AI Tackles Medicine's Hardest Problem: Rare Diseases

7,000. That's how many rare diseases we know about. Yet only 5% have treatments. The bottleneck isn't technology—we can edit genes and design drugs. The missing ingredient? Smart people to do the work.

Biotech companies like Insilico Medicine and GenEditBio are betting AI can fill that gap. Speaking at Web Summit Qatar, Insilico's founder Alex Aliper outlined his company's ambitious goal: building "pharmaceutical superintelligence." The company recently launched its "MMAI Gym," training generalist large language models like ChatGPT to perform as well as specialist drug discovery systems.

The Talent Crunch Behind Medical Neglect

"There are still thousands of diseases without a cure, without any treatment options, and there are thousands of rare disorders which are neglected," Aliper told TechCrunch. His solution? More intelligent systems to tackle problems the industry has long ignored due to resource constraints.

Insilico's platform ingests biological, chemical, and clinical data to generate hypotheses about disease targets and candidate molecules. By automating steps that once required armies of chemists and biologists, the company claims it can dramatically reduce both cost and time. Recently, they used AI models to identify whether existing drugs could be repurposed to treat ALS, a rare neurological disorder.

But drug discovery is only half the battle. Many diseases require interventions at a more fundamental biological level—that's where gene editing comes in.

Editing Genes Inside the Body

GenEditBio represents the "second wave" of CRISPR gene editing, moving away from editing cells outside the body toward precise delivery inside living tissue. Their goal: make gene editing a one-and-done injection directly into affected areas.

"We have developed a proprietary ePDV, or engineered protein delivery vehicle, and it's a virus-like particle," co-founder and CEO Tian Zhu explained. "We learn from nature and use AI machine learning methods to mine natural resources and find which kinds of viruses have an affinity to certain types of tissues."

The company maintains a massive library of thousands of unique, nonviral, nonlipid polymer nanoparticles—essentially delivery vehicles designed to safely transport gene-editing tools into specific cells. Their NanoGalaxy platform uses AI to analyze how chemical structures correlate with specific tissue targets like the eye, liver, or nervous system. The AI then predicts which chemical tweaks will help a delivery vehicle carry its payload without triggering an immune response.

The Data Problem That Won't Go Away

As with many AI-driven systems, progress ultimately hits a data wall. Modeling the edge cases of human biology requires far more high-quality data than researchers currently possess.

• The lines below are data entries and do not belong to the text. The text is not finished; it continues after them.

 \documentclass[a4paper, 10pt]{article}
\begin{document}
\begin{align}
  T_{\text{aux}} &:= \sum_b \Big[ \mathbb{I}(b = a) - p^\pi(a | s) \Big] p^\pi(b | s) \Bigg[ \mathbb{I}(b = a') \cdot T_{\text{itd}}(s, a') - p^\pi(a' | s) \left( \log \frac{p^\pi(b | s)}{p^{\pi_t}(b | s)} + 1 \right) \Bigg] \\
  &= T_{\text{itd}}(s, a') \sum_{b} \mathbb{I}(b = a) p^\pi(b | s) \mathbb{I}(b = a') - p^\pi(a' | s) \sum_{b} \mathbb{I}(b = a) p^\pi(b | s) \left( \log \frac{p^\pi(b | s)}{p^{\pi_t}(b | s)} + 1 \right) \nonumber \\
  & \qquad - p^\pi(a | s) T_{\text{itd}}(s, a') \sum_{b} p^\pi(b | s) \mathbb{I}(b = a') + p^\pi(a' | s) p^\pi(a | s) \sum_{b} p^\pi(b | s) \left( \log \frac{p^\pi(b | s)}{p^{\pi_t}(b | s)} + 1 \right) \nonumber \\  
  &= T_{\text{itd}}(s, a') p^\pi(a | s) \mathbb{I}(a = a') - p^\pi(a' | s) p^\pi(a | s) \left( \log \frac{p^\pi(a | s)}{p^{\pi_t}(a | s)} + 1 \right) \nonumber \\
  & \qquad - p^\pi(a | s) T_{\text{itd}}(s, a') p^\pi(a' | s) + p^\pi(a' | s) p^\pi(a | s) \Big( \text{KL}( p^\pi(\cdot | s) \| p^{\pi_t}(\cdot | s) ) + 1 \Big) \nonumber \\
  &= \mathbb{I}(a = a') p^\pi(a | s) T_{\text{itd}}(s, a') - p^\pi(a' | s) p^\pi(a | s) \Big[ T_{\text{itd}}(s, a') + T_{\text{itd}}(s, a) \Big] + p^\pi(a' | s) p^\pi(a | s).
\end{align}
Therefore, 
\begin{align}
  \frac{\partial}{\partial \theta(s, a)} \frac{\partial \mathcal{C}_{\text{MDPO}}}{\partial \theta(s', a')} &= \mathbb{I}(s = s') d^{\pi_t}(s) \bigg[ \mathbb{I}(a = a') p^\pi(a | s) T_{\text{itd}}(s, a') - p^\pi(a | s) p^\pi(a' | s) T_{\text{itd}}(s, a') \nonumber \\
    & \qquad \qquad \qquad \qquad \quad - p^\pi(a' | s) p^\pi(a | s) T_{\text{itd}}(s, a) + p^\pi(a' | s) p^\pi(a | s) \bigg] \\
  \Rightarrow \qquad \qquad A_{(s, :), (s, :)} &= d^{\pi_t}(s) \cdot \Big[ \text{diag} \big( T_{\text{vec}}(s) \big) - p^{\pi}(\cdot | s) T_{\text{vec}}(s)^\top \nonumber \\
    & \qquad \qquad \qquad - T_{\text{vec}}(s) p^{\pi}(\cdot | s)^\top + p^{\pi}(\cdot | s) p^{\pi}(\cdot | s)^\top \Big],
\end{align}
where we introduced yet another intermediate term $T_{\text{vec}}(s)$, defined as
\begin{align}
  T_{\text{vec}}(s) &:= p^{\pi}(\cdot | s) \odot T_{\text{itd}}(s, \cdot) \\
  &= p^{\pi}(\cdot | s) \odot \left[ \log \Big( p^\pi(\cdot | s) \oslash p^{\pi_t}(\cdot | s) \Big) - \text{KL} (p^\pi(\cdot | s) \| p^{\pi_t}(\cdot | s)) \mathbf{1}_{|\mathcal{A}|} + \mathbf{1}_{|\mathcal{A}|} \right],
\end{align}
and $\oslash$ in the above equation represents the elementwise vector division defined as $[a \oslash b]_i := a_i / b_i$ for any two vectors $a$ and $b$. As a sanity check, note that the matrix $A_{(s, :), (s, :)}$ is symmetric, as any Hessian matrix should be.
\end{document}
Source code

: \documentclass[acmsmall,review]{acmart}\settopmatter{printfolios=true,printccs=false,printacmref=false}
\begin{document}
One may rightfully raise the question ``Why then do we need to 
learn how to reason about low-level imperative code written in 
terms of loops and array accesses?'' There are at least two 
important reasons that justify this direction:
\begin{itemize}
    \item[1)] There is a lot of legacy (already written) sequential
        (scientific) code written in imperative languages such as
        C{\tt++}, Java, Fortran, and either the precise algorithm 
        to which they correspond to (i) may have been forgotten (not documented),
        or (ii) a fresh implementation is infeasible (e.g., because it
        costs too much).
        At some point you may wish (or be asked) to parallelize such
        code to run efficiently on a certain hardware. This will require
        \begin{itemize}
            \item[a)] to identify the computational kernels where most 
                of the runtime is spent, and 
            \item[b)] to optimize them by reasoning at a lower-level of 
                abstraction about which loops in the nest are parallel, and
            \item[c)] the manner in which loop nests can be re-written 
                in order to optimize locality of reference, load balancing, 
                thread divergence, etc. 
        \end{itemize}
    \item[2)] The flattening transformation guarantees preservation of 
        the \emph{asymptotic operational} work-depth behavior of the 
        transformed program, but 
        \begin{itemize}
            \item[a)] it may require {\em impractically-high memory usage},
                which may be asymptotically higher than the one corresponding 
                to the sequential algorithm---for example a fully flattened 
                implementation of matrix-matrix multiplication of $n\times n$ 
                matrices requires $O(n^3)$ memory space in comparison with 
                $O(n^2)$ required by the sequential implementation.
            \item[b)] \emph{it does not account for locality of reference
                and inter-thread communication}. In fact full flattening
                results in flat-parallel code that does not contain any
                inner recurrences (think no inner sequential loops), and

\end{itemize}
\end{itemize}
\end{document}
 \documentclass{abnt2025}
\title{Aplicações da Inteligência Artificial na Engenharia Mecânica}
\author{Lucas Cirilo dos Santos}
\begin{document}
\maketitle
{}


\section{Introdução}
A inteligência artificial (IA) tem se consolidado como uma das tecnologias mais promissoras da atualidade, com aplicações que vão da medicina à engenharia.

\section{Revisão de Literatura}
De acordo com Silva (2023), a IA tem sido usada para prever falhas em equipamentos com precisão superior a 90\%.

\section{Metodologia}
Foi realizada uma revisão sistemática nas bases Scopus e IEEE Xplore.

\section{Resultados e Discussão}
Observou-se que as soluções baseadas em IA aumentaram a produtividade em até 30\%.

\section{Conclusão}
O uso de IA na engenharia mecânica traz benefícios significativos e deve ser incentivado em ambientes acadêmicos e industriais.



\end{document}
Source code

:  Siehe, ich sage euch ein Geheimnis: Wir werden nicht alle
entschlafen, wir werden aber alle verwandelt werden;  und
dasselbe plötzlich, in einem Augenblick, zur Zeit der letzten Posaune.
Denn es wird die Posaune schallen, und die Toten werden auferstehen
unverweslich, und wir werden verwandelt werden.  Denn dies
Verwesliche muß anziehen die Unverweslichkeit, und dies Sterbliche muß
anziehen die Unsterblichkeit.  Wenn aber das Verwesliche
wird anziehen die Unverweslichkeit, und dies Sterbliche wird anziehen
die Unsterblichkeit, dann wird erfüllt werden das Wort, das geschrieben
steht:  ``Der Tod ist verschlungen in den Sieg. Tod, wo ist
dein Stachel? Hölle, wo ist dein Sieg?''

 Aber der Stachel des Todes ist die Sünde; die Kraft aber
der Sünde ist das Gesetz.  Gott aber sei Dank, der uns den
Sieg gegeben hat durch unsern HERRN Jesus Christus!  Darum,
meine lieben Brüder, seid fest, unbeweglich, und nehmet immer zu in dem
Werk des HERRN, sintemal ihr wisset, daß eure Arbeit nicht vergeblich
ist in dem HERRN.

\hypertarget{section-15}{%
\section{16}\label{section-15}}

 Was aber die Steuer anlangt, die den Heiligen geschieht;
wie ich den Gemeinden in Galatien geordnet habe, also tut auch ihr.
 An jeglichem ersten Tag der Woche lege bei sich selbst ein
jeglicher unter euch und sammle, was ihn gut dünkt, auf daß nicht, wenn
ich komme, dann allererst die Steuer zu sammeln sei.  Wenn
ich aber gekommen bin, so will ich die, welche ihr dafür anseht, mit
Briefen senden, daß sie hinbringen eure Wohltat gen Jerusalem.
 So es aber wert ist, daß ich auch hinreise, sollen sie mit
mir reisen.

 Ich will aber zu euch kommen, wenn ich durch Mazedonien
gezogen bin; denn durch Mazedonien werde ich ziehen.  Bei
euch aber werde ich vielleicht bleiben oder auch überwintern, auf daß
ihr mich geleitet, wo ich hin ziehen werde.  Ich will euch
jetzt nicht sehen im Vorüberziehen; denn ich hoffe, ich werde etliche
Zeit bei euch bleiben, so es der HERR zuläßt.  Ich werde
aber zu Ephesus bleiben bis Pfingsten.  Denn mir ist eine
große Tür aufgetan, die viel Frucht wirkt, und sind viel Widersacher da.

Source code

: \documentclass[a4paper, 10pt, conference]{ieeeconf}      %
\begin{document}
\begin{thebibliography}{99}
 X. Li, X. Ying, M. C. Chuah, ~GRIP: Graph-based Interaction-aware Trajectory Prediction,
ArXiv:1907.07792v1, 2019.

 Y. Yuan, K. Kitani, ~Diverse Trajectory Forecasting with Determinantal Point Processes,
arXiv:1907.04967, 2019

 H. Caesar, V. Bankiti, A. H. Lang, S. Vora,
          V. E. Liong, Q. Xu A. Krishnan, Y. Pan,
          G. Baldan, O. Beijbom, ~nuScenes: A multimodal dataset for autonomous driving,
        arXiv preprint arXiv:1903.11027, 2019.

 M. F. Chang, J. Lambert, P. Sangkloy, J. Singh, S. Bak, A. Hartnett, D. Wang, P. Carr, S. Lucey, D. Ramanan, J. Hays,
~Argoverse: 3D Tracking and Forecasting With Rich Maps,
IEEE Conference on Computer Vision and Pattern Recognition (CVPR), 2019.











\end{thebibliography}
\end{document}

"We still need more ground truth data coming from patients," Aliper noted. "The corpus of data is heavily biased over the western world, where it is generated. I think we need to have more efforts locally, to have a more balanced set of original data."

Zhu takes a different approach, arguing the data AI needs already exists—in the human body itself, shaped by thousands of years of evolution. Only a small fraction of DNA directly "codes" for proteins, while the rest acts like an instruction manual for how genes behave. That information has historically been difficult for humans to interpret but is increasingly accessible to AI models, including recent efforts like Google DeepMind's AlphaGenome.

Racing Against Time and Biology

The stakes couldn't be higher. The FDA approves around 50 drugs annually—a plateau that hasn't budged much in recent years. Meanwhile, chronic disorders are rising as the global population ages. Aliper's hope? "In 10 to 20 years, we will have more therapeutic options for the personalized treatment of patients."

GenEditBio recently received FDA approval to begin trials of CRISPR therapy for corneal dystrophy. But scaling from individual successes to systematic solutions remains the industry's biggest challenge. The next frontier, according to Aliper, involves building digital twins of humans to run virtual clinical trials—a process he admits is "still in nascence."